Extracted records
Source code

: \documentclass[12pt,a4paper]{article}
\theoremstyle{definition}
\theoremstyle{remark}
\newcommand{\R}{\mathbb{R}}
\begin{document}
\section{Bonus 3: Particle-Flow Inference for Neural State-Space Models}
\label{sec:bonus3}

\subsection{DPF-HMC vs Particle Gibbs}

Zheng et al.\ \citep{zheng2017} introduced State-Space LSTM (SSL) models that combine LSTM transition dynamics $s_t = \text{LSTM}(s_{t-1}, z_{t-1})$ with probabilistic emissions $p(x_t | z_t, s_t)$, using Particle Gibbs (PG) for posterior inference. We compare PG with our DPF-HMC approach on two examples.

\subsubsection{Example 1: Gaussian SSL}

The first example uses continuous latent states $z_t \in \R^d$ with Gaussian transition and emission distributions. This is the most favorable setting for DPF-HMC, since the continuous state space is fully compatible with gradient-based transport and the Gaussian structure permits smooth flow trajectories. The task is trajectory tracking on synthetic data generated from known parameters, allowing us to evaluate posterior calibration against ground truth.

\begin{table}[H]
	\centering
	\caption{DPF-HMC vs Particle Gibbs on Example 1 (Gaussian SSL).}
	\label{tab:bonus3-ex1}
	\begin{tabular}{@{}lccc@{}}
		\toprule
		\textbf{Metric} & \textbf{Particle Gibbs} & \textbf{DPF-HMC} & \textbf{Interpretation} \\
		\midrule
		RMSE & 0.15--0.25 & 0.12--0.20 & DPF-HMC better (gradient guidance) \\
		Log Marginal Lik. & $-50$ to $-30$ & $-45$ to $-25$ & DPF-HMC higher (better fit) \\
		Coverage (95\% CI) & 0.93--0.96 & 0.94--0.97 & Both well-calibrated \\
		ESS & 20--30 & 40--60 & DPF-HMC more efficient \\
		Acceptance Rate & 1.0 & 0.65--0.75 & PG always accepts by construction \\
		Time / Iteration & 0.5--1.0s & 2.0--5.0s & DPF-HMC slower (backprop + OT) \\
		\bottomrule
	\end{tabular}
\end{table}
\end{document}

__Work required__
Please report all lines in the entries where "better" appears.

__Task result__
		RMSE & 0.15--0.25 & 0.12--0.20 & DPF-HMC better (gradient guidance) \\
		Log Marginal Lik. & $-50$ to $-30$ & $-45$ to $-25$ & DPF-HMC higher (better fit) \\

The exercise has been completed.